After her diagnosis and in the subsequent years with assistive communication technology and teams of smart people working to help her, Schuyler learned to communicate, and she embraced the world around her, even when it didn’t return the favor. Now she’s seventeen, and she’s finding her voice in a different way. She’s representing herself, tentatively for now, at the places I speak, and she’s aware of her place in, well, the situation I’m still not going to talk about. She’s seen the upsetting parts of that, and she doesn’t want to hide. She wants to make noise, to take her unique and indignant voice into the world. She wants to challenge the situation. Schuyler sees a world that is dark, and one that is lovely, and she wrangles with them both.
I see Schuyler’s naive anger and I want to share it, pretending I don’t know just how enormous and immovable this particular Goliath really is. I see the simple joy she finds in the world, in playing games and in writing stories and creating art and engaging with the friends that she’s made this year, friends we feared might never come. I watch as she navigates the tricky world of teenage attractions and embraces concepts of consent and personal autonomy that are going to be absolutely crucial to her survival in the coming years. They’re crucial already, and she’s taking them seriously in a way allows the heart rate of her poor father to relax ever so slightly. My fears of the past are easing; whatever challenges she may face, and they are still legion, it is becoming nevertheless clear that Schuyler is nobody’s fool.
I’m experiencing the changing world of Schuyler, which is erupting in upheaval almost entirely because she is seventeen and a junior in a high school full of other hormonally tormented souls like herself.

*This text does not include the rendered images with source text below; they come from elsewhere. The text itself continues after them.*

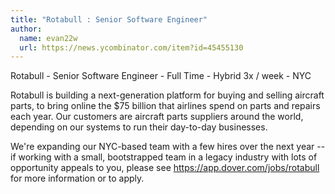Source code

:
 ```yaml
---
title: "Rotabull : Senior Software Engineer"
author:
  name: evan22w
  url: https://news.ycombinator.com/item?id=45455130
---
```

Rotabull - Senior Software Engineer - Full Time - Hybrid 3x &#x2F; week - NYC

Rotabull is building a next-generation platform for buying and selling aircraft parts, to bring online the $75 billion that airlines spend on parts and repairs each year. Our customers are aircraft parts suppliers around the world, depending on our systems to run their day-to-day businesses.

We&#x27;re expanding our NYC-based team with a few hires over the next year -- if working with a small, bootstrapped team in a legacy industry with lots of opportunity appeals to you, please see <a href="https:&#x2F;&#x2F;app.dover.com&#x2F;jobs&#x2F;rotabull" rel="nofollow">https:&#x2F;&#x2F;app.dover.com&#x2F;jobs&#x2F;rotabull</a> for more information or to apply.
<JobApplication />

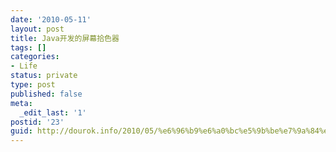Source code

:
 ```yaml
---
date: '2010-05-11'
layout: post
title: Java开发的屏幕拾色器
tags: []
categories:
- Life
status: private
type: post
published: false
meta:
  _edit_last: '1'
postid: '23'
guid: http://dourok.info/2010/05/%e6%96%b9%e6%a0%bc%e5%9b%be%e7%9a%84%e6%9c%80%e7%9f%ad%e8%b7%af%e5%be%84%e6%8e%a2%e8%ae%a8/
---
```


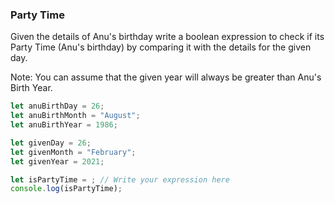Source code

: ### Party Time
Given the details of Anu's birthday write a boolean expression to check if its Party Time (Anu's birthday) by comparing it with the details for the given day.

Note: You can assume that the given year will always be greater than Anu's Birth Year.

```js
let anuBirthDay = 26;
let anuBirthMonth = "August";
let anuBirthYear = 1986;

let givenDay = 26; 
let givenMonth = "February"; 
let givenYear = 2021; 

let isPartyTime = ; // Write your expression here
console.log(isPartyTime); 
```
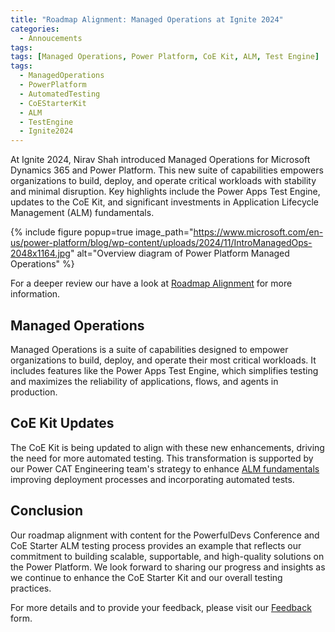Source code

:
 ```yaml
---
title: "Roadmap Alignment: Managed Operations at Ignite 2024"
categories:
  - Annoucements
tags:
tags: [Managed Operations, Power Platform, CoE Kit, ALM, Test Engine]
tags:
  - ManagedOperations
  - PowerPlatform
  - AutomatedTesting
  - CoEStarterKit
  - ALM
  - TestEngine
  - Ignite2024
---
```


At Ignite 2024, Nirav Shah introduced Managed Operations for Microsoft Dynamics 365 and Power Platform. This new suite of capabilities empowers organizations to build, deploy, and operate critical workloads with stability and minimal disruption. Key highlights include the Power Apps Test Engine, updates to the CoE Kit, and significant investments in Application Lifecycle Management (ALM) fundamentals.

{% include figure popup=true image_path="https://www.microsoft.com/en-us/power-platform/blog/wp-content/uploads/2024/11/IntroManagedOps-2048x1164.jpg" alt="Overview diagram of Power Platform Managed Operations" %}

For a deeper review our have a look at [Roadmap Alignment](/powerfuldev-testing/context/roadmap-alignment) for more information.

## Managed Operations

Managed Operations is a suite of capabilities designed to empower organizations to build, deploy, and operate their most critical workloads. It includes features like the Power Apps Test Engine, which simplifies testing and maximizes the reliability of applications, flows, and agents in production.

## CoE Kit Updates

The CoE Kit is being updated to align with these new enhancements, driving the need for more automated testing. This transformation is supported by our Power CAT Engineering team's strategy to enhance [ALM fundamentals](/powerfuldev-testing/examples/coe-kit-test-automation-alm.md) improving deployment processes and incorporating automated tests.

## Conclusion

Our roadmap alignment with content for the PowerfulDevs Conference and CoE Starter ALM testing process provides an example that reflects our commitment to building scalable, supportable, and high-quality solutions on the Power Platform. We look forward to sharing our progress and insights as we continue to enhance the CoE Starter Kit and our overall testing practices.

For more details and to provide your feedback, please visit our [Feedback](https://aka.ms/powerfuldevs/testing/feedback) form.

I’m also living through the same larger, volcanic world as everyone else. The thing that brings me an odd kind of peace is understanding that Schuyler is outraged and energized by that larger upheaval, but it’s the one that surrounds her at school and in her social media that she’s navigating with the most caution and with unbreakable attention.
In taking my own focus inward to her more immediate world and trying to help as best I can, I feel like maybe I can recapture my own sense of autonomous self. I can’t solve the Big Thing, but I can tell her what it was like when I was seventeen and trying to figure out if love was a thing for me. I can tell her what I got wrong, which weirdly seems to give her comfort. I have value as a cautionary tale, I suppose, which is true of my adult, parenting self as well. So many times, I feel like my fatherly approach to the walls that stand in her way is to keep smashing my face into them over and over until I find a brick that’s loose.
I don’t need to get it right all the time; I only need to keep trying. Perhaps that’s the lesson I need to give Schuyler. Keep screwing up, and keep coming back for more. Keep showing up. Stay engaged. There’s a loose brick somewhere.